Perhaps those two words best sum up the life and military career of Kearie Lee Berry (1893–1965). The Texas native attended the University of Texas at Austin where he thrived for the football team and track and field squad between 1912–1916.

During his senior year, Berry left UT to enlist in the Texas National Guard. After a 10 month stint with the Second Texas Infantry serving on the Mexican border, he participated in the combined American and British military action in the Soviet Union.

Berry was promoted to captain in 1921 and returned to the United States to become an infantry company commander at Fort Sam Houston in San Antonio. In 1924, he returned to UT to complete his degree and stayed in shape by starting for the Longhorn football team–as a 31-year old.

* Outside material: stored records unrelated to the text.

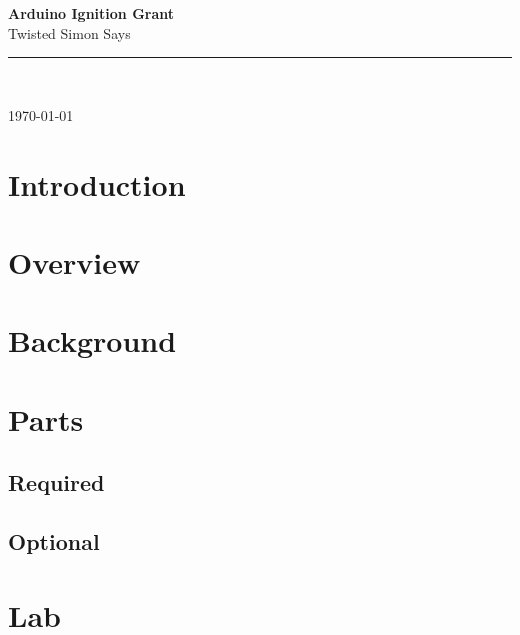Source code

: \documentclass[12pt,letterpaper,oneside]{article}
\newcommand{\HRule}{\rule{\linewidth}{0.5mm}}
\begin{document}
\begin{titlepage}
\vspace*{\fill}
\begin{center}
	
{\huge \bfseries Arduino Ignition Grant} \\[0.4cm]
Twisted Simon Says
\HRule \\[0.4cm]

\begin{minipage}{0.4\textwidth}
\end{minipage}

\vspace*{\fill}

{\large \today}
\end{center}
\end{titlepage}

\doublespace
\tableofcontents %
\newpage
\listoftables %
\newpage
\lstlistoflistings %
\newpage
\singlespace
{} %
			
\section{Introduction}

\section{Overview}

\section{Background}
\section{Parts}
		\subsection{Required}
		\subsection{Optional}
\section{Lab}
\end{document}
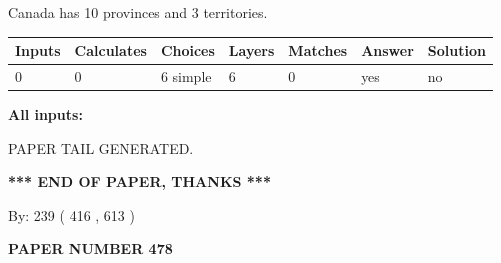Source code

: \documentclass[12pt]{article}
\begin{document}
 
\noindent{}
 
 
Canada has 10  provinces and 3 territories.
 
 
\noindent{}
 
 
   
   
   
   
\noindent\begin{tabular}{|l|l|l|l|l|l|l|}
 \hline
Inputs & Calculates & Choices & Layers & Matches & Answer & Solution \\ \hline
 0  & 
 0  & 
 6
  simple  
  & 
 6  & 
 0  & 
  yes & 
  no 
  \\ \hline
 \end{tabular}
   
   
   
   
\noindent{}
   
   
   
   
\noindent\vspace{0.1in}\hspace{-0.08in} {\textbf{\Large{All inputs: }}}
   
   
   
   
   
   
 \vspace{0.2in}
 
   
   
\vspace{2.0in} PAPER TAIL GENERATED.
   
   
   
   
\vspace{1.0in} 
{\textbf{\large{ *** END OF PAPER, THANKS *** }}} 
   
   
\hspace{1.0in} By: 
 239 ( 416 ,  613 )
   
   
   
   
\newpage 
\setcounter{page}{ 
   478001 } 
   
   
   
   
 {\textbf{ \Large{ PAPER NUMBER  478  }}}
   
   
\vspace{0.2in}
   
   
   
\end{document}
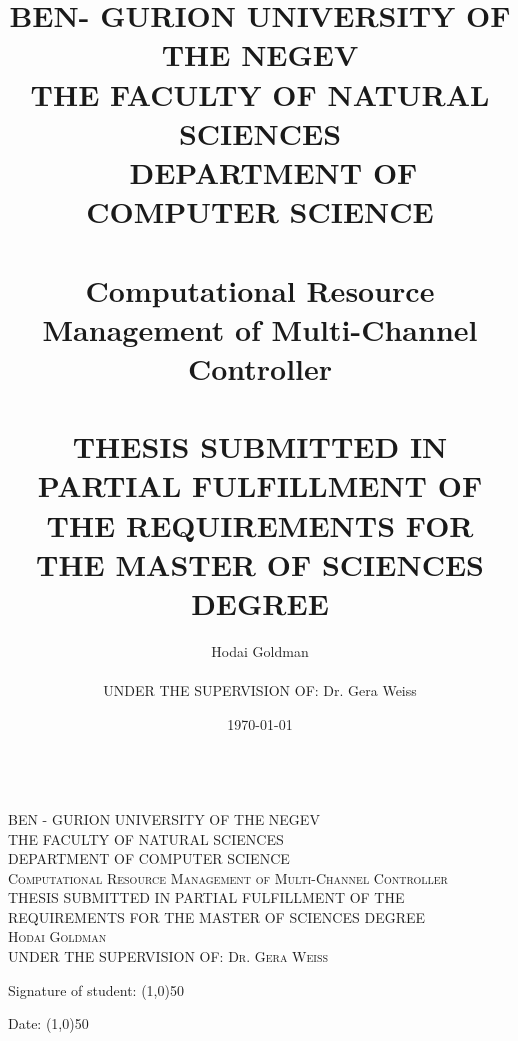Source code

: \documentclass[ twoside, 12pt ]{article}
\title{\vspace{2cm}\LARGE BEN- GURION UNIVERSITY OF THE NEGEV \\
    \Large THE FACULTY OF NATURAL SCIENCES \\ ~
    \large DEPARTMENT OF COMPUTER SCIENCE \\ ~ \\ \vspace{1cm}Computational Resource Management of Multi-Channel Controller \\ ~ \\ \vspace{1cm}
    \normalsize THESIS SUBMITTED IN PARTIAL FULFILLMENT OF THE REQUIREMENTS FOR 
    THE MASTER OF SCIENCES DEGREE 
}
\author{\Large Hodai Goldman \\ ~ \\ \vspace{1cm}
    UNDER THE SUPERVISION OF: Dr. Gera Weiss }
\date{\printdayoff\today}
\begin{document}
\begin{titlepage}
\maketitle
\end{titlepage}

\begin{titlepage}
    \hspace{3cm}
\end{titlepage}


\begin{titlepage}
    
    \begin{center} 
        \hspace{3cm}\\[2cm]
        \textsc{\large BEN - GURION UNIVERSITY OF THE NEGEV}\\[0.3cm]
        \textsc{\large THE FACULTY OF NATURAL SCIENCES }\\
        \textsc{\large DEPARTMENT OF COMPUTER SCIENCE}\\[1cm]
        
        
        \textsc{\large Computational Resource Management of Multi-Channel Controller }\\[1.5cm]
        
        
        \textsc{THESIS SUBMITTED IN PARTIAL FULFILLMENT OF THE REQUIREMENTS FOR 
            THE MASTER OF SCIENCES DEGREE }\\[1.5cm]
        
        
        \textsc{\large Hodai Goldman}\\
        \textsc{\large UNDER THE SUPERVISION OF: Dr. Gera Weiss }
        
        
        
        \vspace{4cm}
        
        
        \begin{minipage}{0.8\textwidth}
            \begin{flushleft}
                Signature of student: \line(1,0){50}
            \end{flushleft}
        \end{minipage}
        \begin{minipage}{0.19\textwidth}
            \begin{flushright}
                Date: \line(1,0){50}
            \end{flushright}
        \end{minipage}
        

\end{center}
\end{titlepage}
\end{document}
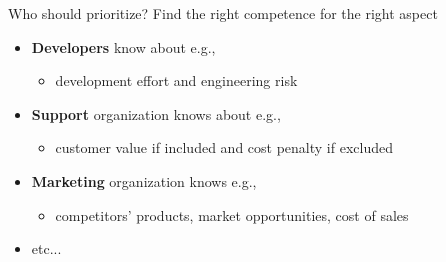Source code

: \begin{Slide}{Who should prioritize?}
Find the right competence for the right aspect
\begin{itemize}
\item \textbf{Developers} know about e.g., 
\begin{itemize}
\item development effort and engineering risk
\end{itemize}
\item \textbf{Support} organization knows about e.g., 
\begin{itemize}
\item customer value if included and cost penalty if excluded
\end{itemize}
\item \textbf{Marketing} organization knows e.g., 
\begin{itemize}
\item competitors' products, market opportunities, cost of sales
\end{itemize}
\item etc...

\end{itemize}
\end{Slide}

After college, Berry resumed his military career and continued to thrive as an instructor and leader. He was eventually transferred to the Philippines in November 1941, prior to the Pearl Harbor bombings that prompted U.S. entry into WWII. Berry was promoted to the rank of Colonel and commanded a regiment that was cut off from its main force in the mountains of the Bataan Peninsula in 1942. Following five brutal days of fighting, Berry’s troops successfully withdrew, but it was all for naught. As the Japanese naval and infantry forces converged on the area, General Douglas MacArthur was forced to retreat from the island, leaving Berry and other U.S. defenders trapped. Berry and his men surrendered to the Japanese army on April 9, 1942.

The inhumane Bataan Death March followed. The 65-mile forced march went north from Mariveles, on the southern end of the Bataan Peninsula, to San Fernando, an American pre-war training site. Prisoners endured sub-human living conditions. Of the 70,000 captured American and Filipino prisoners of war, 15,000 died from thirst, starvation, exposure, whippings, beheadings, bayonetting, or gunfire. 

Berry survived the march and carved a poem, The Battling Bastards of Bataan, into one side of his canteen (see poem text below). The poem, written while he waited to be rescued, expressed his frustration at being a prisoner of war. On the other side of the canteen, he engraved his name, rank, unit, and the names of the Japanese POW camps where he was held captive for the next 40 months. The cup also has engraved signatures of various officers who were imprisoned with Berry.

Berry, rescued with his men in 1945, was promoted to Brigadier General in 1946, and retired from active military duty on May 2, 1947. That same year Texas Governor Beauford Jester appointed Berry as Adjutant General of Texas. As Adjutant General for 14 years, Berry supervised the military department of the state, overseeing the Texas State Guard, the Texas Army National Guard, and the Texas Air National Guard in case of a national emergency or war. He retired from public service in 1961.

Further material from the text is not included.